GIVEN INFORMATION
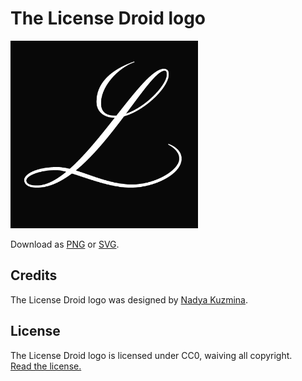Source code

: # The License Droid logo

<img src='https://raw.githubusercontent.com/raychenon/licensedroid/master/logo/logo.png' alt='License Droid logo' width='300' height='300'>

Download as [PNG](https://raw.githubusercontent.com/raychenon/licensedroid/master/logo/logo.png) or [SVG](https://raw.githubusercontent.com/raychenon/licensedroid/master/logo/logo.svg).

## Credits

The License Droid logo was designed by [Nadya Kuzmina](http://nadyakuzmina.com/).  

## License

The License Droid logo is licensed under CC0, waiving all copyright.  
[Read the license.](../LICENSE-logo.md)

EXERCISE GOAL
Find the line with "The License Droid logo was" in the listing. Reproduce it and all the lines after it, exactly, through the last line.

RESPONSE TO THE EXERCISE
The License Droid logo was designed by [Nadya Kuzmina](http://nadyakuzmina.com/).  

## License

The License Droid logo is licensed under CC0, waiving all copyright.  
[Read the license.](../LICENSE-logo.md)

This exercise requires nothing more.